Scale invariance is not relevant for Zipf's Law, however, since we have an absolute rank.
In fact Benford's law and also Zipf law are special cases of Planck's 1901 distribution. Planck calculated the maximum entropy distribution of particles in boxes (as a part of his famous solution of Blackbody radiation).If we take the limit of Planck distribution to many more particles than boxes we obtain the zipf law. Benford's law is a bit more complicated as it requires to put a constraint on the number of particles in the boxes (9 at most). I recommend the book "Entropy God's Dice Game". In the book there are derivations of all these distributions in the appendixes. The book itself is popular and it is almost equations free. By the way Benford's law is called the first digit law. Nevertheless is true for any digit in a numerical file that is in the Shannon limit (a compressed file).

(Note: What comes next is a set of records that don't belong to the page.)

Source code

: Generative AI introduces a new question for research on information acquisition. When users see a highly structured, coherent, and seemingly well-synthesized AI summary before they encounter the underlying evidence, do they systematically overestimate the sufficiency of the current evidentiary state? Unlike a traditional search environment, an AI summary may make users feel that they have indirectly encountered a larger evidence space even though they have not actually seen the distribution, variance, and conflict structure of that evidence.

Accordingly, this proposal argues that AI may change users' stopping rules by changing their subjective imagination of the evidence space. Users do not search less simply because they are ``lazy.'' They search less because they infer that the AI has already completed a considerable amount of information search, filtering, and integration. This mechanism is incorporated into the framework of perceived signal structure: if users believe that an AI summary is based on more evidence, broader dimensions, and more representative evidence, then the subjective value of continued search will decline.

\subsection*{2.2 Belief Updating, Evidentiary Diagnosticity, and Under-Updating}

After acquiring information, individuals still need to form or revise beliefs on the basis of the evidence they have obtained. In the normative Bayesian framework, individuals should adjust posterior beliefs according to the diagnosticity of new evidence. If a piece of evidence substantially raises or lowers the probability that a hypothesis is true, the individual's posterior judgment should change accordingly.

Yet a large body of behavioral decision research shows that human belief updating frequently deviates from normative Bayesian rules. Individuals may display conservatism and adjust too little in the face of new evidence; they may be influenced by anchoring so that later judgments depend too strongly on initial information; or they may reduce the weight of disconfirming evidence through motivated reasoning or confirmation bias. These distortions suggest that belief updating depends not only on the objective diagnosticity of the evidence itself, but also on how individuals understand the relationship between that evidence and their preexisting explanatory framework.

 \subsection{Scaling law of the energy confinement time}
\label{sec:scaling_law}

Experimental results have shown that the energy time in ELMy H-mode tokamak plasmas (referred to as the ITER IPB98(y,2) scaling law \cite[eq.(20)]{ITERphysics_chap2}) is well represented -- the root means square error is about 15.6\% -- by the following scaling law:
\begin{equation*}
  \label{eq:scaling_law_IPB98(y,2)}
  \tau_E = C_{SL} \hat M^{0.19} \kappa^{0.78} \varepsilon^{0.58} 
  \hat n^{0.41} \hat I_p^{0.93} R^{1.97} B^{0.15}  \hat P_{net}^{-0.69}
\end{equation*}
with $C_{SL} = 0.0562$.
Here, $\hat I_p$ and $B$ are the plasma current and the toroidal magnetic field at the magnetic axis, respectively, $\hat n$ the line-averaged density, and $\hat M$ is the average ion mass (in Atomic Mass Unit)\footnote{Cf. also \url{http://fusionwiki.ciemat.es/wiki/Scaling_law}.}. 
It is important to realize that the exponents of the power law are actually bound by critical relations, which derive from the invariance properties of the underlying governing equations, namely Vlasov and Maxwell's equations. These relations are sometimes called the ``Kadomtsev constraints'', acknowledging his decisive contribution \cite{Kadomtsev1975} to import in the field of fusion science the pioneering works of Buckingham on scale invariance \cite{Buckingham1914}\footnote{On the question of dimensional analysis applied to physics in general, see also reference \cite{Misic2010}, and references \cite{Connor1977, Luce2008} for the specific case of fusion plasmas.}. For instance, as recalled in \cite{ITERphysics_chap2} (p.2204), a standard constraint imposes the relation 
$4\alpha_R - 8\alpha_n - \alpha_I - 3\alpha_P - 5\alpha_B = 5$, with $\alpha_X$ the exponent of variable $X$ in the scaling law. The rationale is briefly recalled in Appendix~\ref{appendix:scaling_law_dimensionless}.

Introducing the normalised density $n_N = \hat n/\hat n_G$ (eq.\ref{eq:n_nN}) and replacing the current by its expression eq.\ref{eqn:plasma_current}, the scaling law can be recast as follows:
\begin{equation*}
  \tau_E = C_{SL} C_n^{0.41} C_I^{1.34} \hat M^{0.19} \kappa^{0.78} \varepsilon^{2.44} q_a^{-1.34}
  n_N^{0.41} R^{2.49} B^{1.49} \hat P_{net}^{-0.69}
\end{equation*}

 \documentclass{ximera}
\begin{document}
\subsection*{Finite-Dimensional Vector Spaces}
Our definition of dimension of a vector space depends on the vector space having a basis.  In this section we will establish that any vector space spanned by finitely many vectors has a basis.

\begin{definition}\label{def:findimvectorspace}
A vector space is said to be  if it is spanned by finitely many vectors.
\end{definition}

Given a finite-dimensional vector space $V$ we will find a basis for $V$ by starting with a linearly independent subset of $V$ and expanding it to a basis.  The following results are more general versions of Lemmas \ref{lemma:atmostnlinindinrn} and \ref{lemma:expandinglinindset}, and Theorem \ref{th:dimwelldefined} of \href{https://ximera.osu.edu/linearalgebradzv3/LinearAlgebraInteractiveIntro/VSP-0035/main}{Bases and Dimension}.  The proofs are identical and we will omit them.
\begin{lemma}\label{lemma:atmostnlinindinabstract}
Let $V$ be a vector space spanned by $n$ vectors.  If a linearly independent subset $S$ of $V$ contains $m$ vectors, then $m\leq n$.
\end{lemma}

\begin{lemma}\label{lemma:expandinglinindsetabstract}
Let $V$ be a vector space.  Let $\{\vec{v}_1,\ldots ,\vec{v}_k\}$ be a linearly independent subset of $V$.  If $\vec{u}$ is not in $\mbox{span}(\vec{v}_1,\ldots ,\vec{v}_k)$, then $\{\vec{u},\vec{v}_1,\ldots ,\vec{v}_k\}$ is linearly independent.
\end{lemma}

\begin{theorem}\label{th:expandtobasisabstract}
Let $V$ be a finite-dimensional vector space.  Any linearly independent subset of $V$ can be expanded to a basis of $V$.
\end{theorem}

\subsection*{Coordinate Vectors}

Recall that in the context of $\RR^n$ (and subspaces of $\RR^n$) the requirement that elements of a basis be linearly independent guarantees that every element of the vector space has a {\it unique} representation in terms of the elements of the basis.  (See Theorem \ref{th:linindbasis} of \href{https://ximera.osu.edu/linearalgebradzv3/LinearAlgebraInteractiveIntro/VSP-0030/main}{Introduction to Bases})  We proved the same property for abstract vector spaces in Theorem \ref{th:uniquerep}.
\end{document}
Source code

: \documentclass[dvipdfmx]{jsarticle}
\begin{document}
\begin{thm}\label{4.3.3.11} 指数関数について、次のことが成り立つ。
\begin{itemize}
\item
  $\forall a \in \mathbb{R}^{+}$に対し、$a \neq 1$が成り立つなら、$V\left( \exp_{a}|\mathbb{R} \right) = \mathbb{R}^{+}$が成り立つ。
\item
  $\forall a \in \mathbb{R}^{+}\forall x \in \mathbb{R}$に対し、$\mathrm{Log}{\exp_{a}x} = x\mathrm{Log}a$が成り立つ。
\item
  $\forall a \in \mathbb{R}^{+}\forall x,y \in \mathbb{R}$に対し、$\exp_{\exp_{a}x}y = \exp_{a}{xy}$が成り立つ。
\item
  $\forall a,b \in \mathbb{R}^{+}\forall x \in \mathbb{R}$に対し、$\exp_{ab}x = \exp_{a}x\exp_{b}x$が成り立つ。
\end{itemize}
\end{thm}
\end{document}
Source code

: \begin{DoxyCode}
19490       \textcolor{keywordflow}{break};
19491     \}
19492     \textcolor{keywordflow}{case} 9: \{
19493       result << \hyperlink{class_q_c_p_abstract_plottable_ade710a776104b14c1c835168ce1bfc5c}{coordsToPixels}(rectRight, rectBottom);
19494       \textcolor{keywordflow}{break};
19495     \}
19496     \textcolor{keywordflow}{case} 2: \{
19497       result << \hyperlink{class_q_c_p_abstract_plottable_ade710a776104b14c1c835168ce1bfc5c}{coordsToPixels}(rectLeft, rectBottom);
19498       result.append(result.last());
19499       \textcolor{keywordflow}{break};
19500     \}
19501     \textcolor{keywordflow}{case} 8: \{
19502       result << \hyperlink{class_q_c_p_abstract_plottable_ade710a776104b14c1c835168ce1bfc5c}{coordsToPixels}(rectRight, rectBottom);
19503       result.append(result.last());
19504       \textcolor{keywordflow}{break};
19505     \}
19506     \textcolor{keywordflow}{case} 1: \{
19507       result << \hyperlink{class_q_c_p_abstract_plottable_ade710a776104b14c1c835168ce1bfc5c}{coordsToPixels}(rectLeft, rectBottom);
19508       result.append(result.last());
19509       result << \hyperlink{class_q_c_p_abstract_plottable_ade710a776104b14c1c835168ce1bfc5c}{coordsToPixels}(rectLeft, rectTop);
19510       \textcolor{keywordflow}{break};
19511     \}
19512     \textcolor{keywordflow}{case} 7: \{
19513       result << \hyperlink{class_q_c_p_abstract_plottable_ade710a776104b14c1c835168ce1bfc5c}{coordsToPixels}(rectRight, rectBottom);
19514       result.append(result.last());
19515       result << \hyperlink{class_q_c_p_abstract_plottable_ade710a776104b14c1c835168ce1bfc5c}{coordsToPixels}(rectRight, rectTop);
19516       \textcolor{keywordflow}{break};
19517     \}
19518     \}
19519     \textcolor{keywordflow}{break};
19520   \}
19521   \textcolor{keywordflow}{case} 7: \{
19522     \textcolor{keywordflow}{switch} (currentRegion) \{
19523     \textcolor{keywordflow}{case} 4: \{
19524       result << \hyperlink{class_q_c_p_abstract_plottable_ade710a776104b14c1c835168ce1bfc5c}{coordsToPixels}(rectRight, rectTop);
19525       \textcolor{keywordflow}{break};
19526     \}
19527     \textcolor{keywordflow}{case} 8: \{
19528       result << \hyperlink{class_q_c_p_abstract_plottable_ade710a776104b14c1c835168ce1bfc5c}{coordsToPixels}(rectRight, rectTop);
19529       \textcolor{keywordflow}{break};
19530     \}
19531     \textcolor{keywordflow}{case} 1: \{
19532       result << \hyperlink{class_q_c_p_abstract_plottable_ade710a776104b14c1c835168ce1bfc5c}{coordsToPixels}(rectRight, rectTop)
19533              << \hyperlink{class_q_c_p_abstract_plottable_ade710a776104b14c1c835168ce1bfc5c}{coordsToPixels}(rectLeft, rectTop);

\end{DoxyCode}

Benford's law is easy to prove, but a little harder to explain. The easiest way to understand why it works is to think a a random set of number as not one number but two: you have the number itself and the highest possible number that it could be. Therefore, you have a potential range of possible numbers for every random number. Also, for you to have a good data set the potential range should be random for each random number. If the potential range is the same for each random number, then Benford's law will not correctly predict the leading number.
For example, if you set a computer to randomly pick 15 numbers from a potential range of numbers 1 - 300 each time, the odds that the leading number will be a 1 or a 2 would be the exact same. The chance that the leading number would be a $3 - 9$ would be significantly less and therefore, the random numbers would not line up very well with Benford's law.
In order for Benford's law to work, each random number must have an equally random potential: n = random number; d = highest possible number on a range $1$ through $d$. For example, the first random number is picked out of 25, the next random number is picked out of 1679, the next random number is picked out of 500, the next out of 12478, the next out of 20, the next out of 36 etc. etc. The sort of random set is more likely to lead with a 1 followed by a 2 consistant with Benford's law.